I believe this behaviour dates back to Vax BSD, though I could be wrong. There are basically two choices possible, Windows makes one and almost everyone else makes the other.
You can have a notion of commit charge, where every memory mapping requires accounting. This must also track kernel memory. The total available commit is the sum of memory and swap and every page you map charges one page of commit. If you cannot do this, a mapping fails. This doesn’t require that you allocate pages immediately, it simply requires that you ensure that you are able to.
Alternatively, you can allow any mapping to succeed and, when the pages are actually written, try to find some physical memory. If that fails (via whatever fallback paths you have, including swap, flushing caches, OOM killer, and so on) then you deliver a segfault or similar.
At first glance, option one looks better. In practice, there are a lot of reasons why this is not the case.
First, it requires that all memory is fungible. The NT kernel goes to a lot of effort to make this almost true. Almost every page in the kernel can be paged out, even page-table pages. An invalid PTE has one bit marking it as not valid and all of the rest are then available for software use. These are used to encode the swap file / device and offset for paged-out pages. If you hit a not-present page during page-table walk, you will pull in the page-table pages, then the data page. Eventually you end up with the page. Page-table pages and everything else in the kernel need to be accounted to a process’s commit charge.
The accounting can be hard. It used to be (not tried it recently) possible to crash a Linux system by mmaping a 4 KiB page from the same file / shared memory object at every other page offset in your address space. The kernel would build enormous page tables and these would exhaust memory, so the OOM killer would start. Your process is using basically no memory, so it would keep killing other processes. It used to hit the X server and then init, but I think these are now explicitly excluded. Not sure what happens when the kernel actually exhausts memory.
The fungibility gets really hard with features like MTE or CHERI, which have some out-of-band metadata associated with memory. Now two pages of memory, one with MTE tags and another without, use different amounts of swap. That complicates accounting. It gets worse when you add in memory compression (most modern operating systems have a small pool of compressed pages, which avoid swapping, and then swap from that region so that the amount written to disk is reduced). This means that ten pages of memory may be the same size as two pages of disk, or ten pages of disk, depending on the data.
This amplifies the second problem: efficient use of resources. Ideally, you would be using 100% of your RAM at all times. Anything that isn’t used for applications can be used as extra disk cache. Without overcommit, allocations fail as soon as you exhaust commit charge. Memory compression (or any other non-fungibility) means that you can exhaust commit charge before you exhaust memory. If a program allocates a large buffer but just uses a part of it, you will charge the whole thing. If a hundred processes do this, you’ll have a lot of wasted memory. The Windows desktop I had at MS had 128 GiB of RAM and allocations would fail with 50+ GiBs free until I configured 512 GiB of swap. You’re accounting for the worst case, not the common case, so in the common case you’ll be using the resources incredibly inefficiently. This then impacts the third problem, because you’re making memory exhaustion happen a lot earlier than it otherwise would.

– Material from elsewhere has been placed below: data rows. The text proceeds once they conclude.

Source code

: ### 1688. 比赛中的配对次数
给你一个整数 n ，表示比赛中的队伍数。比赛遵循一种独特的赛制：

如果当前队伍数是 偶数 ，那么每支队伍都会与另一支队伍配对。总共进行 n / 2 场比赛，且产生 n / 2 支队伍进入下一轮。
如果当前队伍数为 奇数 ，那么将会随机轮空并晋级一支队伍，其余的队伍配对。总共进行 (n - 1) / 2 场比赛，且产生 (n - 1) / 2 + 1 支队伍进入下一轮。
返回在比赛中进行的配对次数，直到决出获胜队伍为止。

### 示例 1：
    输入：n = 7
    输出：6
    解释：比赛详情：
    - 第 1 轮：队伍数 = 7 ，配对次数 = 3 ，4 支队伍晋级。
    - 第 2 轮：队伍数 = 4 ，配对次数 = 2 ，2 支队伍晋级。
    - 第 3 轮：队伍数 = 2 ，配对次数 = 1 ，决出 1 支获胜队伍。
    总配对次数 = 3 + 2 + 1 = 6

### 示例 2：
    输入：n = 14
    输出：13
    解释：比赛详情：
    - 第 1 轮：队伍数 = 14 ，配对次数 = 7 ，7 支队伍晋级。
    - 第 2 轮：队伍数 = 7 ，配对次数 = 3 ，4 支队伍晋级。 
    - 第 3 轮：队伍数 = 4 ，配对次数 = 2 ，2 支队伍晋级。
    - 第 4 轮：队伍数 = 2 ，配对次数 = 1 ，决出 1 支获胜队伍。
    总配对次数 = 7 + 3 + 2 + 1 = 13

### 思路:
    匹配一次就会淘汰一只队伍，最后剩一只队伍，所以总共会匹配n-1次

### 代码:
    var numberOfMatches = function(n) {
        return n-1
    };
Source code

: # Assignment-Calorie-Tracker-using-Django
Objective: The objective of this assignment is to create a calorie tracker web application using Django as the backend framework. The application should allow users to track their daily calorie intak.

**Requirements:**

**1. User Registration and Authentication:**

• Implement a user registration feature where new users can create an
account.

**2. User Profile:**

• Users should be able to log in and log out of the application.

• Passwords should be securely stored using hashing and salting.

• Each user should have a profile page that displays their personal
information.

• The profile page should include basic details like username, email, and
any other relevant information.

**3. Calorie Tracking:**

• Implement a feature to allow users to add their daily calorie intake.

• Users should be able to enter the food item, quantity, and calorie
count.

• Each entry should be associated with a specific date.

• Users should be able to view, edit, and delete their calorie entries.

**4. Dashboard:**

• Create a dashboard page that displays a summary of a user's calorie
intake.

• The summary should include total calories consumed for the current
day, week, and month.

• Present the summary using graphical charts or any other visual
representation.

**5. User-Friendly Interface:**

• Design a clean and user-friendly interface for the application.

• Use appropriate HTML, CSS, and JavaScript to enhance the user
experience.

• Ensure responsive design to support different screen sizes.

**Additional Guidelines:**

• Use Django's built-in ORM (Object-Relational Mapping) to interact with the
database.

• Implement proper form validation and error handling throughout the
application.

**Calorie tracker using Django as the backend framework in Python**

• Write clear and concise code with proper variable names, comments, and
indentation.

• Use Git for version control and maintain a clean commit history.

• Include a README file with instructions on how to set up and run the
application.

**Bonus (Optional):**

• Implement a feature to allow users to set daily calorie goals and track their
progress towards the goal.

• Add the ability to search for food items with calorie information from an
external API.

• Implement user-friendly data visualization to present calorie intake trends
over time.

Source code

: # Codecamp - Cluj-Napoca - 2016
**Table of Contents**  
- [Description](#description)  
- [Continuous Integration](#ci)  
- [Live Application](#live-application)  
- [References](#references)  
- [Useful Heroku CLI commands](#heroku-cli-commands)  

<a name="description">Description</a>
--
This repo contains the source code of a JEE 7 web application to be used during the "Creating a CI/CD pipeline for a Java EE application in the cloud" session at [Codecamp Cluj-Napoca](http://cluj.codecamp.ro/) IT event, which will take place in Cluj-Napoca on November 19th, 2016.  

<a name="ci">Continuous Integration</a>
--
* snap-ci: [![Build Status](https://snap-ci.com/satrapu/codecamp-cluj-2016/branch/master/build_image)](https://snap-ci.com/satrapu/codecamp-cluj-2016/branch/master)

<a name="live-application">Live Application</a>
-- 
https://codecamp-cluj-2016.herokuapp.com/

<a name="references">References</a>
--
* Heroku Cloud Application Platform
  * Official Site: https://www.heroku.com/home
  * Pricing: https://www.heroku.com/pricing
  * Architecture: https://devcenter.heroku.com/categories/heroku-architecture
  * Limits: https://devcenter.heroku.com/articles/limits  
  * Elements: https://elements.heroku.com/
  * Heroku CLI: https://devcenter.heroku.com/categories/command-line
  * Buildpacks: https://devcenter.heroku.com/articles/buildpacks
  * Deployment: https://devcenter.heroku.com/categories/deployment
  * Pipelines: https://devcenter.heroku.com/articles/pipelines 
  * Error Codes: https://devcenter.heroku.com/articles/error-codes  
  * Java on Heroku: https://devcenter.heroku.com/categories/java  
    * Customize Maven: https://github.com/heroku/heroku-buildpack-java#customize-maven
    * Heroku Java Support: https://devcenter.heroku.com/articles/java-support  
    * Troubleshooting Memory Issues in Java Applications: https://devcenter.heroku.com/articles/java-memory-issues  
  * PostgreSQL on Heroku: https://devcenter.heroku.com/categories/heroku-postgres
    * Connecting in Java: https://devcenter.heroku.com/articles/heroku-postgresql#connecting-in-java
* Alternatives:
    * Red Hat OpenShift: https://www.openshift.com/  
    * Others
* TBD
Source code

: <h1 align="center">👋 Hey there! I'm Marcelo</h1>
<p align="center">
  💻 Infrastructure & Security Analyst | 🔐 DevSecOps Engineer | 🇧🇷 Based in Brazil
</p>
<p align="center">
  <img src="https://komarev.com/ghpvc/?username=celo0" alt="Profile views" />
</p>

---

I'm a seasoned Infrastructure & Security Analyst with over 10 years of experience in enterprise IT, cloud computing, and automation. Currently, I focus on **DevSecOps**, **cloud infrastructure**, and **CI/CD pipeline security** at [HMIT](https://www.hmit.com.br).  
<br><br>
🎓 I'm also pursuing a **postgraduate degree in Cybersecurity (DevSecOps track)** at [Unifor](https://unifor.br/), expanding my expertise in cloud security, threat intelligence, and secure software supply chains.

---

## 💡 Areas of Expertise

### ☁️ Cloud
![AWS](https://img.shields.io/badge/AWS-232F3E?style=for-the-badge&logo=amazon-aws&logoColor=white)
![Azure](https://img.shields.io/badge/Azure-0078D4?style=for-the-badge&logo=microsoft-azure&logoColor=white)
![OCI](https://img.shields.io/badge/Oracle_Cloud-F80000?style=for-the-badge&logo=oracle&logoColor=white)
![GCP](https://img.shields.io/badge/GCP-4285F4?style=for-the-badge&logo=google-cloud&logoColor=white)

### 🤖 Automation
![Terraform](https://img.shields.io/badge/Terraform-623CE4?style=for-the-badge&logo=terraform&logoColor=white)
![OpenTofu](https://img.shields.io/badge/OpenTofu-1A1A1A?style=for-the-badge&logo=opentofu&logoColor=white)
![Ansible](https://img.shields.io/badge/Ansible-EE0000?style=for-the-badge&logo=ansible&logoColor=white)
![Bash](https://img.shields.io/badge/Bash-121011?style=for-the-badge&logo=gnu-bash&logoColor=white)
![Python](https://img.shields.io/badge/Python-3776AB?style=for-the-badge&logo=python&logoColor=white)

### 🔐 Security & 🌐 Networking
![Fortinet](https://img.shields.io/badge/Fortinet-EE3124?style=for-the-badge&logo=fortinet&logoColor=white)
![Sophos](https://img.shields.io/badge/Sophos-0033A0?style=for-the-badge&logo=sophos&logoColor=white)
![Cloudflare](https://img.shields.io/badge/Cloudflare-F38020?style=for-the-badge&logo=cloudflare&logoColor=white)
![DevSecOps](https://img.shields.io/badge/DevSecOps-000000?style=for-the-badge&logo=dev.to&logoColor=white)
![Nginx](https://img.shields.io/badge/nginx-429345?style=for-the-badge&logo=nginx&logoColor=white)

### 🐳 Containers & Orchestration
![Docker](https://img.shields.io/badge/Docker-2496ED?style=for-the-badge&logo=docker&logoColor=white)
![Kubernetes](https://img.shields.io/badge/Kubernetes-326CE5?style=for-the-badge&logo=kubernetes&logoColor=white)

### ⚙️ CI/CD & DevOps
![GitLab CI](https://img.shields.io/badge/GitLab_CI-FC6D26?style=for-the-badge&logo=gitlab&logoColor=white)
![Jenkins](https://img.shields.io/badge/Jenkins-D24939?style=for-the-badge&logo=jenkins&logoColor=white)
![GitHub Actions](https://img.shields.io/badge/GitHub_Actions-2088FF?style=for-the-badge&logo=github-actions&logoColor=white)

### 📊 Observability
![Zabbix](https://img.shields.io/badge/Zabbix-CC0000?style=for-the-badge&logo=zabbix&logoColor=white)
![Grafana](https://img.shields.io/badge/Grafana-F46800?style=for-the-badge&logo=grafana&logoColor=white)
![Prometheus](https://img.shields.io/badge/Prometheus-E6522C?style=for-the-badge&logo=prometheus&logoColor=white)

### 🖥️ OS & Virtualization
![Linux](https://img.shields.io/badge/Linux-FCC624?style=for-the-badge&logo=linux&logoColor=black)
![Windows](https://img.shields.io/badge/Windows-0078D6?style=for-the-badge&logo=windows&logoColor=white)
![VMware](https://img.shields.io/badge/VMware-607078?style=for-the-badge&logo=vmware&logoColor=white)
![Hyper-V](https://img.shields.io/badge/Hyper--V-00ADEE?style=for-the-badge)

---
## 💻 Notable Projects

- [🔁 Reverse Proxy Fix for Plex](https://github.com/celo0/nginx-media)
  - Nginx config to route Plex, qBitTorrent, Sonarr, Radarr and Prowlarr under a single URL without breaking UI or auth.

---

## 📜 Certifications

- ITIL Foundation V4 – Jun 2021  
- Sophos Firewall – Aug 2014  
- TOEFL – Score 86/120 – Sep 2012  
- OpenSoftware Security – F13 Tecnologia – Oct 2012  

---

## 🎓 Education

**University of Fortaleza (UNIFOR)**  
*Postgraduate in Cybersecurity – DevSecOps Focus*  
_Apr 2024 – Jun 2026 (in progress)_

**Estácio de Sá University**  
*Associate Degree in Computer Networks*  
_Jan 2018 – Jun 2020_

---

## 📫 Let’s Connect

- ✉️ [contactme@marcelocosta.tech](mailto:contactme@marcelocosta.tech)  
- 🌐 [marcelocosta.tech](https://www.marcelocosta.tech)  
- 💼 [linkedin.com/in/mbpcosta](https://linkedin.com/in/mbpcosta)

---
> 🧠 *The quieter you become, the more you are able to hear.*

The third problem is that memory allocation failures are really hard to handle gracefully. Embedded systems, where allocation failures are common, typically do[1] but it’s very hard to do in more complex programs. In general, for reliability, making allocation failures rare is better than making them easy to handle, because almost no one actually handles them correctly.
And, it turns out, there are a lot of ways that you can handle memory exhaustion that work well at a system level. Flushing buffers back to disk (most operating systems unify swap with file caches these days, so any clean page can just be discarded, others can be written to disk) is a first step. XNU, Windows, and Android provide events for the kernel when memory is tight[2] and so you can trigger GC, flush caches, and so on. The Android runtime, I believe, puts GC in a more aggressive mode when it gets this event. On macOS / iOS, the libcache / NSCache infrastructure lets apps store objects that may be freed when memory is constrained. XNU goes one step further with Sudden Termination. Processes can mark themselves as having no unsaved data and the kernel can kill them and reap their memory with not further interaction. All of these mean that seeing an allocation failure is a very rare occurrence.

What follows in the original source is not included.